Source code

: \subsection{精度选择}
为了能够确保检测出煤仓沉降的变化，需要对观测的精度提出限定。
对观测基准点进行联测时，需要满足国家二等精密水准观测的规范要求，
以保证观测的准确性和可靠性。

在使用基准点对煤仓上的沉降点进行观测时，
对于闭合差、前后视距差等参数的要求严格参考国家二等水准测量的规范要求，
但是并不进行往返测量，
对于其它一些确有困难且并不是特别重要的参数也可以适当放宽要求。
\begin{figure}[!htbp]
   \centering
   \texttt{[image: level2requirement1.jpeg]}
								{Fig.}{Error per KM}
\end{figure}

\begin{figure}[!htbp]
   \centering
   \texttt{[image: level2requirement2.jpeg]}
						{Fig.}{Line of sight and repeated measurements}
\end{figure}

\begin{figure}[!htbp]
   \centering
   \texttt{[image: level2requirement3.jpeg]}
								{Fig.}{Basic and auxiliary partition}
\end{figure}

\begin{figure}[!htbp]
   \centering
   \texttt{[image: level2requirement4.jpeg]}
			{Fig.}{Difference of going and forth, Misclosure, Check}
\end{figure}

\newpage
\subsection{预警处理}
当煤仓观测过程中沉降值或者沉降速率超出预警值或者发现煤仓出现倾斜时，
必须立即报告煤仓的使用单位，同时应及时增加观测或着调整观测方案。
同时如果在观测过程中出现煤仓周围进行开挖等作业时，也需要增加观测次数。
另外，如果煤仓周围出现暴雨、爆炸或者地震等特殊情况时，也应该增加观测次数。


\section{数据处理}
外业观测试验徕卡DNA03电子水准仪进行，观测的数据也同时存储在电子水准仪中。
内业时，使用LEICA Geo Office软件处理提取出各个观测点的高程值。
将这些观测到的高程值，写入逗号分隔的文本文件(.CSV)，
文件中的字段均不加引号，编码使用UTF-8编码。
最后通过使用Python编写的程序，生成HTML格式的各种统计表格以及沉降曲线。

******************************

All the data above must be copied again. Leave nothing out.

Source code

: \subsection{精度选择}
为了能够确保检测出煤仓沉降的变化，需要对观测的精度提出限定。
对观测基准点进行联测时，需要满足国家二等精密水准观测的规范要求，
以保证观测的准确性和可靠性。

在使用基准点对煤仓上的沉降点进行观测时，
对于闭合差、前后视距差等参数的要求严格参考国家二等水准测量的规范要求，
但是并不进行往返测量，
对于其它一些确有困难且并不是特别重要的参数也可以适当放宽要求。
\begin{figure}[!htbp]
   \centering
   \texttt{[image: level2requirement1.jpeg]}
								{Fig.}{Error per KM}
\end{figure}

\begin{figure}[!htbp]
   \centering
   \texttt{[image: level2requirement2.jpeg]}
						{Fig.}{Line of sight and repeated measurements}
\end{figure}

\begin{figure}[!htbp]
   \centering
   \texttt{[image: level2requirement3.jpeg]}
								{Fig.}{Basic and auxiliary partition}
\end{figure}

\begin{figure}[!htbp]
   \centering
   \texttt{[image: level2requirement4.jpeg]}
			{Fig.}{Difference of going and forth, Misclosure, Check}
\end{figure}

\newpage
\subsection{预警处理}
当煤仓观测过程中沉降值或者沉降速率超出预警值或者发现煤仓出现倾斜时，
必须立即报告煤仓的使用单位，同时应及时增加观测或着调整观测方案。
同时如果在观测过程中出现煤仓周围进行开挖等作业时，也需要增加观测次数。
另外，如果煤仓周围出现暴雨、爆炸或者地震等特殊情况时，也应该增加观测次数。


\section{数据处理}
外业观测试验徕卡DNA03电子水准仪进行，观测的数据也同时存储在电子水准仪中。
内业时，使用LEICA Geo Office软件处理提取出各个观测点的高程值。
将这些观测到的高程值，写入逗号分隔的文本文件(.CSV)，
文件中的字段均不加引号，编码使用UTF-8编码。
最后通过使用Python编写的程序，生成HTML格式的各种统计表格以及沉降曲线。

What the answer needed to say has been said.